### Stored data
···
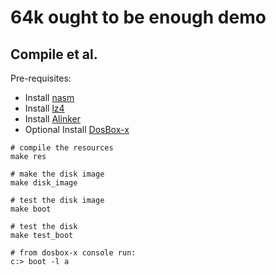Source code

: # 64k ought to be enough demo


## Compile et al.

Pre-requisites:

* Install [nasm](https://www.nasm.us/)
* Install [lz4](https://www.dropbox.com/sh/mwa5geyxgl9m24k/AACtCCyO5W1_3-1bI8YxPHLca)
* Install [Alinker](https://gitlab.com/ricardoquesada/alink)
* Optional Install [DosBox-x](http://dosbox-x.com/)

```
# compile the resources
make res

# make the disk image
make disk_image

# test the disk image
make boot

# test the disk
make test_boot

# from dosbox-x console run:
c:> boot -l a
```


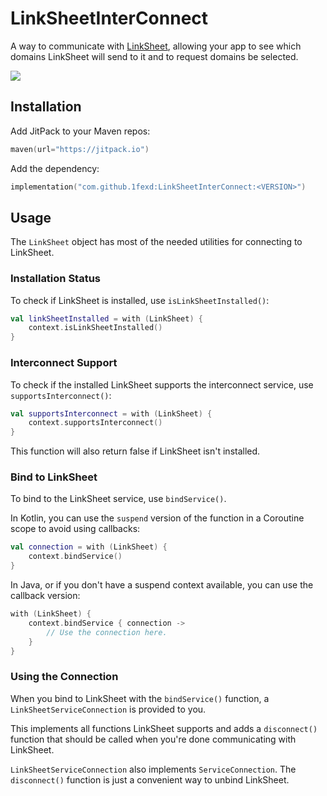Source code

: # LinkSheetInterConnect
A way to communicate with [LinkSheet](https://github.com/1fexd/LinkSheet/), allowing your app to see which domains LinkSheet will send to it and to request domains be selected.

[![](https://jitpack.io/v/1fexd/LinkSheetInterConnect.svg)](https://jitpack.io/#1fexd/LinkSheetInterConnect)

## Installation
Add JitPack to your Maven repos:

```kotlin
maven(url="https://jitpack.io")
```

Add the dependency:

```kotlin
implementation("com.github.1fexd:LinkSheetInterConnect:<VERSION>")
```

## Usage
The `LinkSheet` object has most of the needed utilities for connecting to LinkSheet.

### Installation Status
To check if LinkSheet is installed, use `isLinkSheetInstalled()`:

```kotlin
val linkSheetInstalled = with (LinkSheet) {
    context.isLinkSheetInstalled()
}
```

### Interconnect Support
To check if the installed LinkSheet supports the interconnect service, use `supportsInterconnect()`:

```kotlin
val supportsInterconnect = with (LinkSheet) {
    context.supportsInterconnect()
}
```

This function will also return false if LinkSheet isn't installed.

### Bind to LinkSheet
To bind to the LinkSheet service, use `bindService()`.

In Kotlin, you can use the `suspend` version of the function in a Coroutine scope to avoid using callbacks:

```kotlin
val connection = with (LinkSheet) {
    context.bindService()
}
```

In Java, or if you don't have a suspend context available, you can use the callback version:

```kotlin
with (LinkSheet) {
    context.bindService { connection ->
        // Use the connection here.
    }
}
```

### Using the Connection
When you bind to LinkSheet with the `bindService()` function, a `LinkSheetServiceConnection` is provided to you.

This implements all functions LinkSheet supports and adds a `disconnect()` function that should be called when you're done communicating with LinkSheet.

`LinkSheetServiceConnection` also implements `ServiceConnection`. The `disconnect()` function is just a convenient way to unbind LinkSheet.
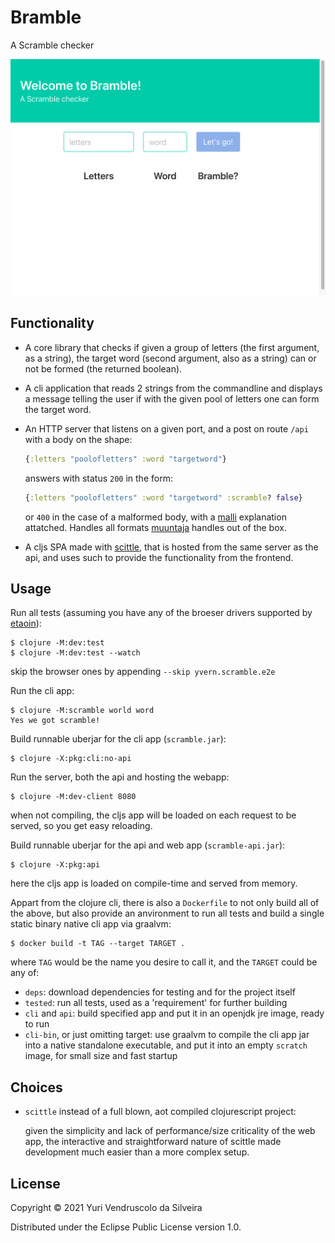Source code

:# Bramble

A Scramble checker

![the app in action](screenshots/res.gif)

## Functionality

* A core library that checks if given a group of letters (the first argument, as a string), the target word (second argument, also as a string) can or not be formed (the returned boolean).

* A cli application that reads 2 strings from the commandline and displays a message telling the user if with the given pool of letters one can form the target word.

* An HTTP server that listens on a given port, and a post on route `/api` with a body on the shape:
    ```clojure
    {:letters "poolofletters" :word "targetword"}
    ```
    answers with status `200` in the form:
    ```clojure
    {:letters "poolofletters" :word "targetword" :scramble? false}
    ```
    or `400` in the case of a malformed body, with a [malli](https://github.com/metosin/malli) explanation attatched.
    Handles all formats [muuntaja](https://github.com/metosin/muuntaja) handles out of the box.

* A cljs SPA made with [scittle](https://github.com/borkdude/scittle), that is hosted from the same server as the api, and uses such to provide the functionality from the frontend.

## Usage

Run all tests (assuming you have any of the broeser drivers supported by [etaoin](https://github.com/igrishaev/etaoin)):

    $ clojure -M:dev:test
    $ clojure -M:dev:test --watch

skip the browser ones by appending `--skip yvern.scramble.e2e`


Run the cli app:

    $ clojure -M:scramble world word
    Yes we got scramble!


Build runnable uberjar for the cli app (`scramble.jar`):

    $ clojure -X:pkg:cli:no-api


Run the server, both the api and hosting the webapp:

    $ clojure -M:dev-client 8080

when not compiling, the cljs app will be loaded on each request to be served, so you get easy reloading.


Build runnable uberjar for the api and web app (`scramble-api.jar`):

    $ clojure -X:pkg:api

here the cljs app is loaded on compile-time and served from memory.


Appart from the clojure cli, there is also a `Dockerfile` to not only build all of the above, but also provide an anvironment to run all tests and build a single static binary native cli app via graalvm:

    $ docker build -t TAG --target TARGET .

where `TAG` would be the name you desire to call it, and the `TARGET` could be any of:

* `deps`: download dependencies for testing and for the project itself
* `tested`: run all tests, used as a 'requirement' for further building
* `cli` and `api`: build specified app and put it in an openjdk jre image, ready to run
* `cli-bin`, or just omitting target: use graalvm to compile the cli app jar into a native standalone executable, and put it into an empty `scratch` image, for small size and fast startup

## Choices

* `scittle` instead of a full blown, aot compiled clojurescript project:

    given the simplicity and lack of performance/size criticality of the web app, the interactive and straightforward nature of scittle made development much easier than a more complex setup.

## License

Copyright © 2021 Yuri Vendruscolo da Silveira

Distributed under the Eclipse Public License version 1.0.
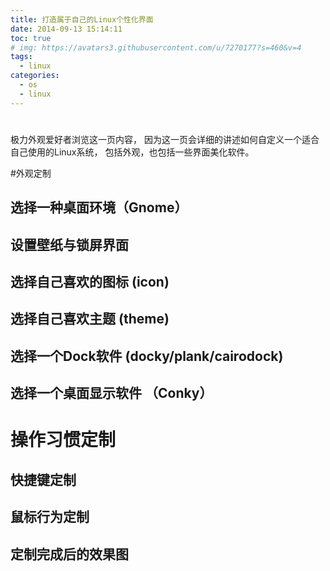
 ```yaml
---
title: 打造属于自己的Linux个性化界面
date: 2014-09-13 15:14:11
toc: true
# img: https://avatars3.githubusercontent.com/u/7270177?s=460&v=4
tags:
  - linux
categories:
  - os
  - linux
---
```


# 
极力外观爱好者浏览这一页内容， 因为这一页会详细的讲述如何自定义一个适合自己使用的Linux系统， 包括外观，也包括一些界面美化软件。

#外观定制
## 选择一种桌面环境（Gnome）

## 设置壁纸与锁屏界面

## 选择自己喜欢的图标 (icon)

## 选择自己喜欢主题 (theme)

## 选择一个Dock软件 (docky/plank/cairodock)

## 选择一个桌面显示软件 （Conky）


# 操作习惯定制

## 快捷键定制

## 鼠标行为定制



## 定制完成后的效果图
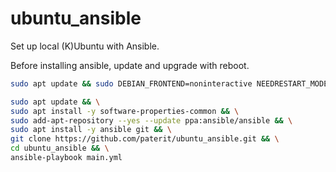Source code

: # ubuntu_ansible

Set up local (K)Ubuntu with Ansible.

Before installing ansible, update and upgrade with reboot.

```bash
sudo apt update && sudo DEBIAN_FRONTEND=noninteractive NEEDRESTART_MODE=a apt upgrade -y && sudo reboot -f
```

```bash
sudo apt update && \
sudo apt install -y software-properties-common && \
sudo add-apt-repository --yes --update ppa:ansible/ansible && \
sudo apt install -y ansible git && \
git clone https://github.com/paterit/ubuntu_ansible.git && \
cd ubuntu_ansible && \
ansible-playbook main.yml
```
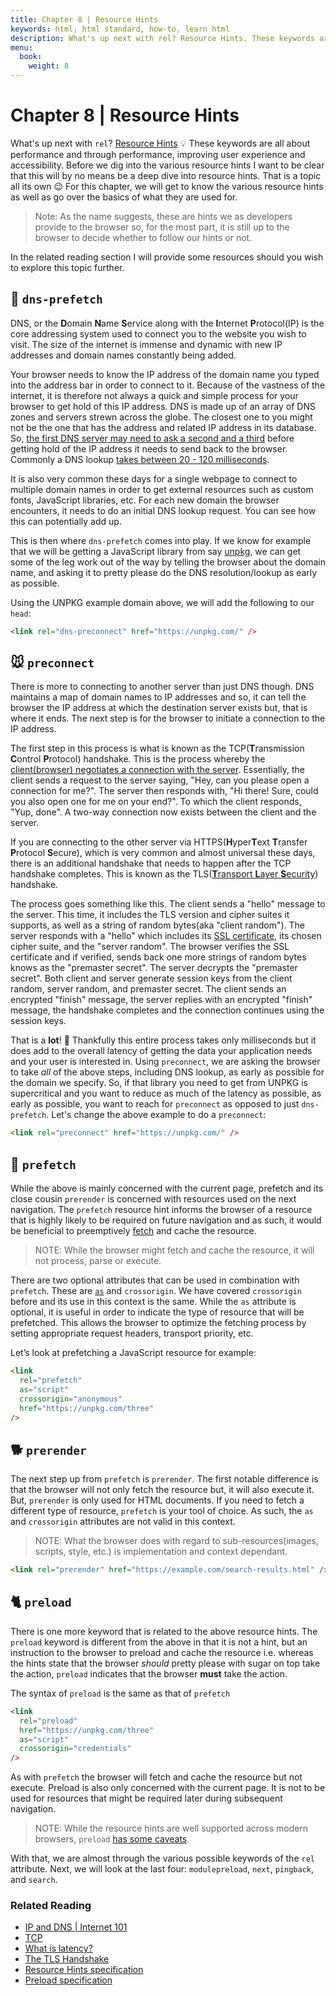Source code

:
 ```yaml
---
title: Chapter 8 | Resource Hints
keywords: html, html standard, how-to, learn html
description: What's up next with rel? Resource Hints. These keywords are all about performance.
menu:
  book:
    weight: 8
---
```


# Chapter 8 | Resource Hints

What's up next with `rel`? [Resource Hints](https://w3c.github.io/resource-hints/) 💡 These keywords are all about performance and through performance, improving user experience and accessibility. Before we dig into the various resource hints I want to be clear that this will by no means be a deep dive into resource hints. That is a topic all its own 😉 For this chapter, we will get to know the various resource hints as well as go over the basics of what they are used for.

> Note: As the name suggests, these are hints we as developers provide to the browser so, for the most part, it is still up to the browser to decide whether to follow our hints or not.

In the related reading section I will provide some resources should you wish to explore this topic further.

## 🐢 `dns-prefetch`

DNS, or the **D**omain **N**ame **S**ervice along with the **I**nternet **P**rotocol(IP) is the core addressing system used to connect you to the website you wish to visit. The size of the internet is immense and dynamic with new IP addresses and domain names constantly being added.

Your browser needs to know the IP address of the domain name you typed into the address bar in order to connect to it. Because of the vastness of the internet, it is therefore not always a quick and simple process for your browser to get hold of this IP address. DNS is made up of an array of DNS zones and servers strewn across the globe. The closest one to you might not be the one that has the address and related IP address in its database. So, [the first DNS server may need to ask a second and a third](https://nlp.stanford.edu/IR-book/html/htmledition/dns-resolution-1.html) before getting hold of the IP address it needs to send back to the browser. Commonly a DNS lookup [takes between 20 - 120 milliseconds](https://www.keycdn.com/support/reduce-dns-lookups).

It is also very common these days for a single webpage to connect to multiple domain names in order to get external resources such as custom fonts, JavaScript libraries, etc. For each new domain the browser encounters, it needs to do an initial DNS lookup request. You can see how this can potentially add up.

This is then where `dns-prefetch` comes into play. If we know for example that we will be getting a JavaScript library from say [unpkg](https://unpkg.com/), we can get some of the leg work out of the way by telling the browser about the domain name, and asking it to pretty please do the DNS resolution/lookup as early as possible.

Using the UNPKG example domain above, we will add the following to our `head`:

```html
<link rel="dns-preconnect" href="https://unpkg.com/" />
```

## 🐭 `preconnect`

There is more to connecting to another server than just DNS though. DNS maintains a map of domain names to IP addresses and so, it can tell the browser the IP address at which the destination server exists but, that is where it ends. The next step is for the browser to initiate a connection to the IP address.

The first step in this process is what is known as the TCP(**T**ransmission **C**ontrol **P**rotocol) handshake. This is the process whereby the [client(browser) negotiates a connection with the server](https://www.youtube.com/watch?v=xMtP5ZB3wSk). Essentially, the client sends a request to the server saying, "Hey, can you please open a connection for me?". The server then responds with, "Hi there! Sure, could you also open one for me on your end?". To which the client responds, "Yup, done". A two-way connection now exists between the client and the server.

If you are connecting to the other server via HTTPS(**H**yper**T**ext **T**ransfer **P**rotocol **S**ecure), which is very common and almost universal these days, there is an additional handshake that needs to happen after the TCP handshake completes. This is known as the TLS([**T**ransport **L**ayer **S**ecurity](https://en.wikipedia.org/wiki/Transport_Layer_Security)) handshake.

The process goes something like this. The client sends a "hello" message to the server. This time, it includes the TLS version and cipher suites it supports, as well as a string of random bytes(aka "client random"). The server responds with a "hello" which includes its [SSL certificate](https://www.cloudflare.com/learning/ssl/what-is-an-ssl-certificate/), its chosen cipher suite, and the "server random". The browser verifies the SSL certificate and if verified, sends back one more strings of random bytes knows as the "premaster secret". The server decrypts the "premaster secret". Both client and server generate session keys from the client random, server random, and premaster secret. The client sends an encrypted "finish" message, the server replies with an encrypted "finish" message, the handshake completes and the connection continues using the session keys.

That is a **lot**! 🤯 Thankfully this entire process takes only milliseconds but it does add to the overall latency of getting the data your application needs and your user is interested in. Using `preconnect`, we are asking the browser to take _all_ of the above steps, including DNS lookup, as early as possible for the domain we specify. So, if that library you need to get from UNPKG is supercritical and you want to reduce as much of the latency as possible, as early as possible, you want to reach for `preconnect` as opposed to just `dns-prefetch`. Let's change the above example to do a `preconnect`:

```html
<link rel="preconnect" href="https://unpkg.com/" />
```

## 🦅 `prefetch`

While the above is mainly concerned with the current page, prefetch and its close cousin `prerender` is concerned with resources used on the next navigation. The `prefetch` resource hint informs the browser of a resource that is highly likely to be required on future navigation and as such, it would be beneficial to preemptively [fetch](https://fetch.spec.whatwg.org/#concept-fetch) and cache the resource.

> NOTE: While the browser might fetch and cache the resource, it will not process, parse or execute.

There are two optional attributes that can be used in combination with `prefetch`. These are [`as`](https://developer.mozilla.org/en-US/docs/Web/HTML/Element/link#attr-as) and `crossorigin`. We have covered `crossorigin` before and its use in this context is the same. While the `as` attribute is optional, it is useful in order to indicate the type of resource that will be prefetched. This allows the browser to optimize the fetching process by setting appropriate request headers, transport priority, etc.

Let’s look at prefetching a JavaScript resource for example:

```html
<link
  rel="prefetch"
  as="script"
  crossorigin="anonymous"
  href="https://unpkg.com/three"
/>
```

## 🐕 `prerender`

The next step up from `prefetch` is `prerender`. The first notable difference is that the browser will not only fetch the resource but, it will also execute it. But, `prerender` is only used for HTML documents. If you need to fetch a different type of resource, `prefetch` is your tool of choice. As such, the `as` and `crossorigin` attributes are not valid in this context.

> NOTE: What the browser does with regard to sub-resources(images, scripts, style, etc.) is implementation and context dependant.

```html
<link rel="prerender" href="https://example.com/search-results.html" />
```

## 🐈 `preload`

There is one more keyword that is related to the above resource hints. The `preload` keyword is different from the above in that it is not a hint, but an instruction to the browser to preload and cache the resource i.e. whereas the hints state that the browser _should_ pretty please with sugar on top take the action, `preload` indicates that the browser **must** take the action.

The syntax of `preload` is the same as that of `prefetch`

```html
<link
  rel="preload"
  href="https://unpkg.com/three"
  as="script"
  crossorigin="credentials"
/>
```

As with `prefetch` the browser will fetch and cache the resource but not execute. Preload is also only concerned with the current page. It is not to be used for resources that might be required later during subsequent navigation.

> NOTE: While the resource hints are well supported across modern browsers, `preload` [has some caveats](https://developer.mozilla.org/en-US/docs/Web/HTML/Link_types/preload#browser_compatibility).

With that, we are almost through the various possible keywords of the `rel` attribute. Next, we will look at the last four: `modulepreload`, `next`, `pingback`, and `search`.

### Related Reading

- [IP and DNS | Internet 101](https://www.youtube.com/watch?v=MwxMsaFFycg)
- [TCP](https://youtu.be/AYdF7b3nMto?t=254)
- [What is latency?](https://www.youtube.com/watch?v=TWoElF8NbWk)
- [The TLS Handshake](https://www.cloudflare.com/learning/ssl/what-happens-in-a-tls-handshake/)
- [Resource Hints specification](https://w3c.github.io/resource-hints/)
- [Preload specification](https://w3c.github.io/preload/)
···
### TASK ITEM
Wherever the word "letters" turns up in the records, copy out the line it is on.

### THE COMPLETED TASK
* A core library that checks if given a group of letters (the first argument, as a string), the target word (second argument, also as a string) can or not be formed (the returned boolean).
* A cli application that reads 2 strings from the commandline and displays a message telling the user if with the given pool of letters one can form the target word.
    {:letters "poolofletters" :word "targetword"}
    {:letters "poolofletters" :word "targetword" :scramble? false}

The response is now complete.